New Open Access Criterion: Support access by machines (m2m)

Related to my last posting (FREE THE ARTICLES! (full-text for researchers & scientists and their machines)) and in the light of Peter Murray-Rust's recent annoying discovery that he cannot text-mine Pubmed Central (Can I data- and Text-mine Pubmed Central?), I would like to suggest an additional criterion to the definition of Open Access:
Open Access must include access by machines:
  • At minimum one must allow crawls of the site/content or (to reduce the impact of badly configured crawlers) create a compressed XML file containing all metadata and either content, or direct links to content and make it available for download (and if bandwidth is still an issue put it on a P2P network like BitTorrent).
  • Preferable is to offer some kind of API (OTMI) or protocol (OAI-PMH) to get at content and metadata and citations.
  • Better is to offer access to the XML of the articles in addition to the PDF and/or HTML; if the XML actually has some semantic content, then we are approaching the optimum.
The end goal is to support and encourage text mining and analysis of the full-text (preferably semantically rich XML), metadata and citations to allow literature-based exploration and discovery in support of the scientific research process.

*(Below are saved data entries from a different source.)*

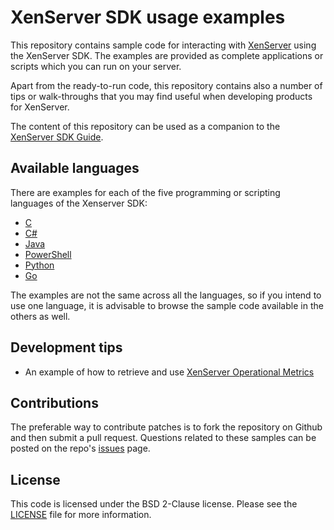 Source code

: # XenServer SDK usage examples

This repository contains sample code for interacting with [XenServer](https://www.xenserver.com/)
using the XenServer SDK. The examples are provided as complete applications
or scripts which you can run on your server.

Apart from the ready-to-run code, this repository contains also a number of tips
or walk-throughs that you may find useful when developing products for XenServer.

The content of this repository can be used as a companion to the
[XenServer SDK Guide](https://docs.xenserver.com/en-us/xenserver/8/developer/sdk-guide).

## Available languages

There are examples for each of the five programming or scripting languages of
the Xenserver SDK:

- [C](c)
- [C#](csharp)
- [Java](java)
- [PowerShell](powershell)
- [Python](python)
- [Go](go)

The examples are not the same across all the languages, so if you intend to use
one language, it is advisable to browse the sample code available in the others
as well.

## Development tips

- An example of how to retrieve and use [XenServer Operational Metrics](misc/using_rrd.md)

## Contributions

The preferable way to contribute patches is to fork the repository on Github and
then submit a pull request. Questions related to these samples can be posted on
the repo's [issues](https://github.com/xenserver/xenserver-samples/issues) page.

## License

This code is licensed under the BSD 2-Clause license. Please see the
[LICENSE](LICENSE) file for more information. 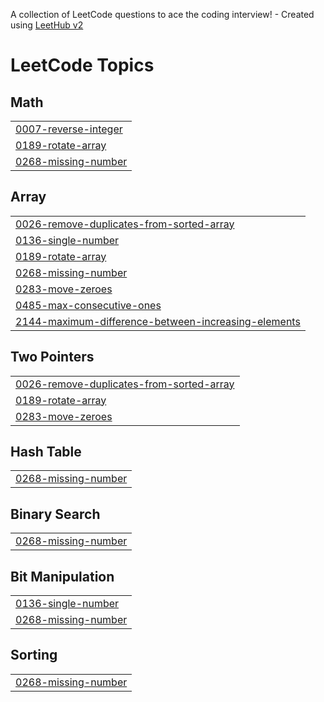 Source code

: A collection of LeetCode questions to ace the coding interview! - Created using [LeetHub v2](https://github.com/arunbhardwaj/LeetHub-2.0)
<!---LeetCode Topics Start-->
# LeetCode Topics
## Math
|  |
| ------- |
| [0007-reverse-integer](https://github.com/vasantibendre06/LeetCode/tree/master/0007-reverse-integer) |
| [0189-rotate-array](https://github.com/vasantibendre06/LeetCode/tree/master/0189-rotate-array) |
| [0268-missing-number](https://github.com/vasantibendre06/LeetCode/tree/master/0268-missing-number) |
## Array
|  |
| ------- |
| [0026-remove-duplicates-from-sorted-array](https://github.com/vasantibendre06/LeetCode/tree/master/0026-remove-duplicates-from-sorted-array) |
| [0136-single-number](https://github.com/vasantibendre06/LeetCode/tree/master/0136-single-number) |
| [0189-rotate-array](https://github.com/vasantibendre06/LeetCode/tree/master/0189-rotate-array) |
| [0268-missing-number](https://github.com/vasantibendre06/LeetCode/tree/master/0268-missing-number) |
| [0283-move-zeroes](https://github.com/vasantibendre06/LeetCode/tree/master/0283-move-zeroes) |
| [0485-max-consecutive-ones](https://github.com/vasantibendre06/LeetCode/tree/master/0485-max-consecutive-ones) |
| [2144-maximum-difference-between-increasing-elements](https://github.com/vasantibendre06/LeetCode/tree/master/2144-maximum-difference-between-increasing-elements) |
## Two Pointers
|  |
| ------- |
| [0026-remove-duplicates-from-sorted-array](https://github.com/vasantibendre06/LeetCode/tree/master/0026-remove-duplicates-from-sorted-array) |
| [0189-rotate-array](https://github.com/vasantibendre06/LeetCode/tree/master/0189-rotate-array) |
| [0283-move-zeroes](https://github.com/vasantibendre06/LeetCode/tree/master/0283-move-zeroes) |
## Hash Table
|  |
| ------- |
| [0268-missing-number](https://github.com/vasantibendre06/LeetCode/tree/master/0268-missing-number) |
## Binary Search
|  |
| ------- |
| [0268-missing-number](https://github.com/vasantibendre06/LeetCode/tree/master/0268-missing-number) |
## Bit Manipulation
|  |
| ------- |
| [0136-single-number](https://github.com/vasantibendre06/LeetCode/tree/master/0136-single-number) |
| [0268-missing-number](https://github.com/vasantibendre06/LeetCode/tree/master/0268-missing-number) |
## Sorting
|  |
| ------- |
| [0268-missing-number](https://github.com/vasantibendre06/LeetCode/tree/master/0268-missing-number) |
<!---LeetCode Topics End--> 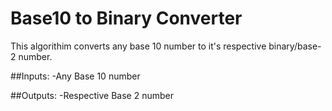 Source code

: # Base10 to Binary Converter

This algorithim converts any base 10 number to it's respective binary/base-2 number.

##Inputs:
-Any Base 10 number

##Outputs:
-Respective Base 2 number
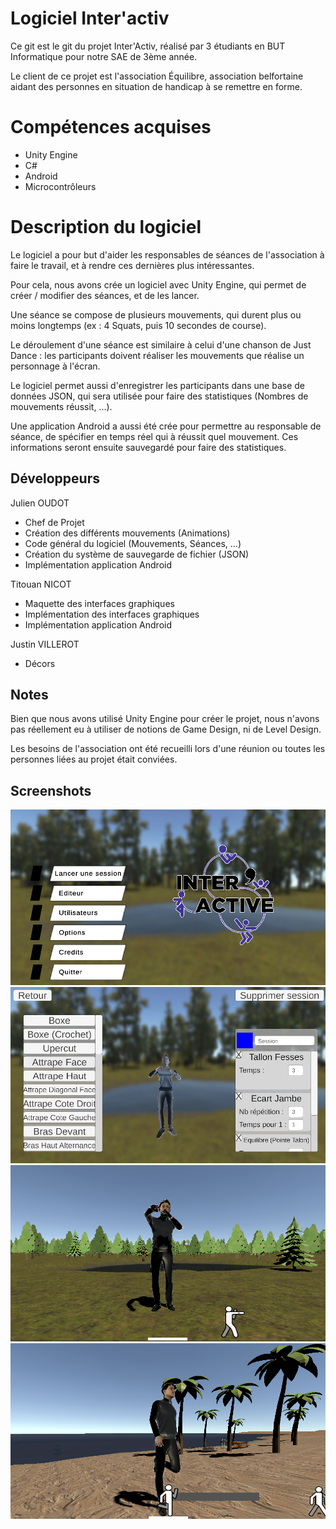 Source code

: # Logiciel Inter'activ
Ce git est le git du projet Inter'Activ, réalisé par 3 étudiants en BUT Informatique pour notre SAE de 3ème année.

Le client de ce projet est l'association Équilibre, association belfortaine aidant des personnes en situation de handicap à se remettre en forme.

# Compétences acquises
- Unity Engine
- C#
- Android
- Microcontrôleurs


# Description du logiciel
Le logiciel a pour but d'aider les responsables de séances de l'association à faire le travail, et à rendre ces dernières plus intéressantes.

Pour cela, nous avons crée un logiciel avec Unity Engine, qui permet de créer / modifier des séances, et de les lancer.

Une séance se compose de plusieurs mouvements, qui durent plus ou moins longtemps (ex : 4 Squats, puis 10 secondes de course).

Le déroulement d'une séance est similaire à celui d'une chanson de Just Dance : les participants doivent réaliser les mouvements que réalise un personnage à l'écran.

Le logiciel permet aussi d'enregistrer les participants dans une base de données JSON, qui sera utilisée pour faire des statistiques (Nombres de mouvements réussit, ...).

Une application Android a aussi été crée pour permettre au responsable de séance, de spécifier en temps réel qui à réussit quel mouvement. Ces informations seront ensuite sauvegardé pour faire des statistiques.


## Développeurs
Julien OUDOT
 - Chef de Projet
 - Création des différents mouvements (Animations)
 - Code général du logiciel (Mouvements, Séances, ...)
 - Création du système de sauvegarde de fichier (JSON)
 - Implémentation application Android
   
Titouan NICOT
 - Maquette des interfaces graphiques
 - Implémentation des interfaces graphiques
 - Implémentation application Android
   
Justin VILLEROT
 - Décors

## Notes
Bien que nous avons utilisé Unity Engine pour créer le projet, nous n'avons pas réellement eu à utiliser de notions de Game Design, ni de Level Design. 

Les besoins de l'association ont été recueilli lors d'une réunion ou toutes les personnes liées au projet était conviées. 


## Screenshots
![plot](./ImgReadme/1.png)
![plot](./ImgReadme/2.png)
![plot](./ImgReadme/3.png)
![plot](./ImgReadme/4.png)
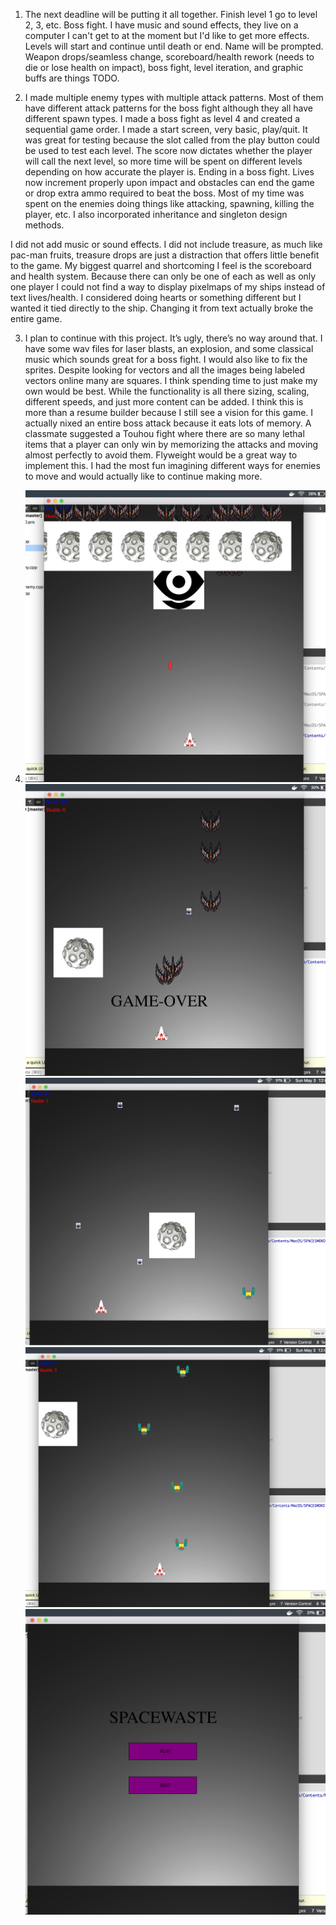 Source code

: 1.  The next deadline will be putting it all together. Finish level 1 go
    to level 2, 3, etc. Boss fight. I have music and sound effects, they
    live on a computer I can't get to at the moment but I'd like to get
    more effects. Levels will start and continue until death or end.
    Name will be prompted. Weapon drops/seamless change,
    scoreboard/health rework (needs to die or lose health on impact),
    boss fight, level iteration, and graphic buffs are things TODO.

2.  I made multiple enemy types with multiple attack patterns. Most of
    them have different attack patterns for the boss fight although they
    all have different spawn types. I made a boss fight as level 4 and
    created a sequential game order. I made a start screen, very basic,
    play/quit. It was great for testing because the slot called from the
    play button could be used to test each level. The score now dictates
    whether the player will call the next level, so more time will be
    spent on different levels depending on how accurate the player is.
    Ending in a boss fight. Lives now increment properly upon impact and
    obstacles can end the game or drop extra ammo required to beat the
    boss. Most of my time was spent on the enemies doing things like
    attacking, spawning, killing the player, etc. I also incorporated
    inheritance and singleton design methods.

I did not add music or sound effects. I did not include treasure, as
much like pac-man fruits, treasure drops are just a distraction that
offers little benefit to the game. My biggest quarrel and shortcoming I
feel is the scoreboard and health system. Because there can only be one
of each as well as only one player I could not find a way to display
pixelmaps of my ships instead of text lives/health. I considered doing
hearts or something different but I wanted it tied directly to the ship.
Changing it from text actually broke the entire game.

3.  I plan to continue with this project. It’s ugly, there’s no way
    around that. I have some wav files for laser blasts, an explosion,
    and some classical music which sounds great for a boss fight. I
    would also like to fix the sprites. Despite looking for vectors and
    all the images being labeled vectors online many are squares. I
    think spending time to just make my own would be best. While the
    functionality is all there sizing, scaling, different speeds, and
    just more content can be added. I think this is more than a resume
    builder because I still see a vision for this game. I actually nixed
    an entire boss attack because it eats lots of memory. A classmate
    suggested a Touhou fight where there are so many lethal items that a
    player can only win by memorizing the attacks and moving almost
    perfectly to avoid them. Flyweight would be a great way to implement
    this. I had the most fun imagining different ways for enemies to
    move and would actually like to continue making more.

4.  ![](images/image2.png)![](images/image3.png)![](images/image4.png)![](images/image5.png)![](images/image1.png)

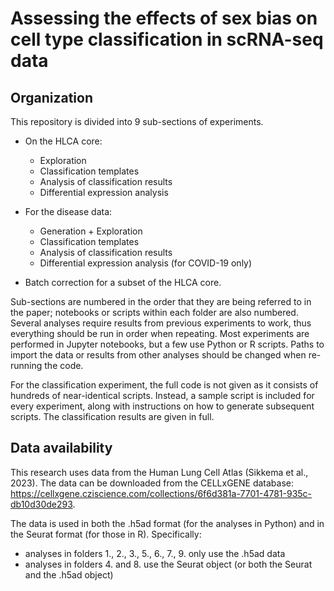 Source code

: # Assessing the effects of sex bias on cell type classification in scRNA-seq data

## Organization
This repository is divided into 9 sub-sections of experiments.

* On the HLCA core:
  - Exploration
  - Classification templates
  - Analysis of classification results
  - Differential expression analysis

* For the disease data:
  - Generation + Exploration
  - Classification templates
  - Analysis of classification results
  - Differential expression analysis (for COVID-19 only)

* Batch correction for a subset of the HLCA core.


Sub-sections are numbered in the order that they are being referred to in the paper; notebooks or scripts within each folder are also numbered. Several analyses require results from previous experiments to work, thus everything should be run in order when repeating. Most experiments are performed  in Jupyter notebooks, but a few use Python or R scripts. Paths to import the data or results from other analyses should be changed when re-running the code.

For the classification experiment, the full code is not given as it consists of hundreds of near-identical scripts. Instead, a sample script is included for every experiment, along with instructions on how to generate subsequent scripts. The classification results are given in full.

## Data availability
This research uses data from the Human Lung Cell Atlas (Sikkema et al., 2023). The data can be downloaded from the CELLxGENE database: https://cellxgene.cziscience.com/collections/6f6d381a-7701-4781-935c-db10d30de293. 

The data is used in both the .h5ad format (for the analyses in Python) and in the Seurat format (for those in R). Specifically:
- analyses in folders 1., 2., 3., 5., 6., 7., 9. only use the .h5ad data
- analyses in folders 4. and 8. use the Seurat object (or both the Seurat and the .h5ad object)
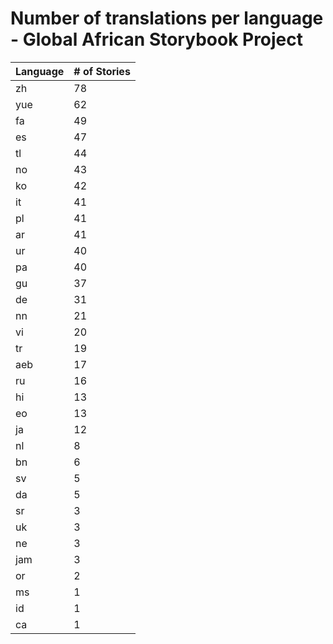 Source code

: # Number of translations per language - Global African Storybook Project

Language | # of Stories
-------- | ------------
zh | 78
yue | 62
fa | 49
es | 47
tl | 44
no | 43
ko | 42
it | 41
pl | 41
ar | 41
ur | 40
pa | 40
gu | 37
de | 31
nn | 21
vi | 20
tr | 19
aeb | 17
ru | 16
hi | 13
eo | 13
ja | 12
nl | 8
bn | 6
sv | 5
da | 5
sr | 3
uk | 3
ne | 3
jam | 3
or | 2
ms | 1
id | 1
ca | 1
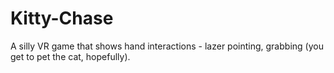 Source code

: # Kitty-Chase
A silly VR game that shows hand interactions - lazer pointing, grabbing (you get to pet the cat, hopefully).

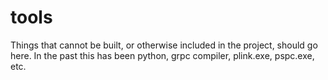 # tools

Things that cannot be built, or otherwise included in the project, should go here. In the past this has been python, grpc compiler, plink.exe, pspc.exe, etc.
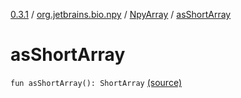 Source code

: [0.3.1](../../index.md) / [org.jetbrains.bio.npy](../index.md) / [NpyArray](index.md) / [asShortArray](.)

# asShortArray

`fun asShortArray(): ShortArray` [(source)](https://github.com/JetBrains-Research/npy/blob/0.3.1/src/main/kotlin/org/jetbrains/bio/npy/Npy.kt#L321) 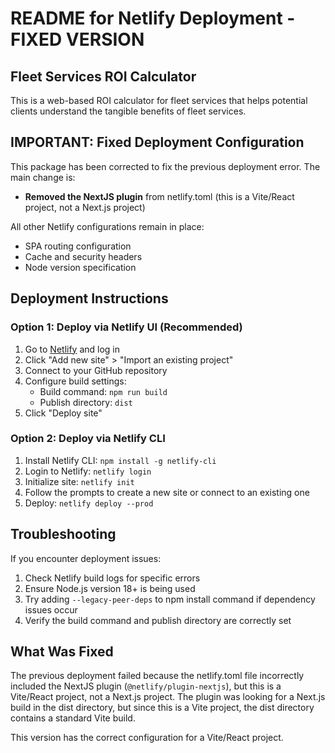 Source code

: # README for Netlify Deployment - FIXED VERSION

## Fleet Services ROI Calculator

This is a web-based ROI calculator for fleet services that helps potential clients understand the tangible benefits of fleet services.

## IMPORTANT: Fixed Deployment Configuration

This package has been corrected to fix the previous deployment error. The main change is:

- **Removed the NextJS plugin** from netlify.toml (this is a Vite/React project, not a Next.js project)

All other Netlify configurations remain in place:
- SPA routing configuration
- Cache and security headers
- Node version specification

## Deployment Instructions

### Option 1: Deploy via Netlify UI (Recommended)

1. Go to [Netlify](https://app.netlify.com/) and log in
2. Click "Add new site" > "Import an existing project"
3. Connect to your GitHub repository
4. Configure build settings:
   - Build command: `npm run build`
   - Publish directory: `dist`
5. Click "Deploy site"

### Option 2: Deploy via Netlify CLI

1. Install Netlify CLI: `npm install -g netlify-cli`
2. Login to Netlify: `netlify login`
3. Initialize site: `netlify init`
4. Follow the prompts to create a new site or connect to an existing one
5. Deploy: `netlify deploy --prod`

## Troubleshooting

If you encounter deployment issues:

1. Check Netlify build logs for specific errors
2. Ensure Node.js version 18+ is being used
3. Try adding `--legacy-peer-deps` to npm install command if dependency issues occur
4. Verify the build command and publish directory are correctly set

## What Was Fixed

The previous deployment failed because the netlify.toml file incorrectly included the NextJS plugin (`@netlify/plugin-nextjs`), but this is a Vite/React project, not a Next.js project. The plugin was looking for a Next.js build in the dist directory, but since this is a Vite project, the dist directory contains a standard Vite build.

This version has the correct configuration for a Vite/React project.
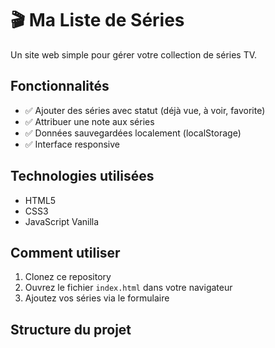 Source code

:# 🎬 Ma Liste de Séries

Un site web simple pour gérer votre collection de séries TV.

## Fonctionnalités

- ✅ Ajouter des séries avec statut (déjà vue, à voir, favorite)
- ✅ Attribuer une note aux séries
- ✅ Données sauvegardées localement (localStorage)
- ✅ Interface responsive

## Technologies utilisées

- HTML5
- CSS3
- JavaScript Vanilla

## Comment utiliser

1. Clonez ce repository
2. Ouvrez le fichier `index.html` dans votre navigateur
3. Ajoutez vos séries via le formulaire

## Structure du projet
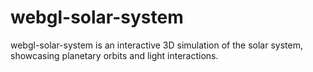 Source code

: # webgl-solar-system
webgl-solar-system is an interactive 3D simulation of the solar system, showcasing planetary orbits and light interactions.
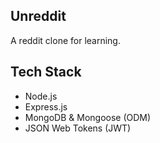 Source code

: ## Unreddit
A reddit clone for learning.

## Tech Stack
+ Node.js
+ Express.js
+ MongoDB & Mongoose (ODM)
+ JSON Web Tokens (JWT)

Thanks to Peter Suber's Open Access News for the pointer to Peter Murray-Rust's difficulties.


PA said...

I agree that machine-reading is a fundamental necessity to leverage the maximum capabilities of Open Access. At the moment, however, I hate to say that I think we need to win the first battle of simply getting more literature published under any OA paradigm, then worry more about how to make these resources accessible by crawlers.

My reasoning is that it's a fairly simple thing to implement code, for instance at the level of PubMedCentral, that will output a readable XML file of any document, whereas the sort of mass conversion of the publishing "norms" to Open Access is a much more complicated procedure.

Stevan Harnad said...

Meet the Old OA Criterion Before Demanding More

I think it would be a big strategic mistake if today, when the cupboards are still 85% bare, we were to start insisting that deposits must all be Cordon Bleu ****.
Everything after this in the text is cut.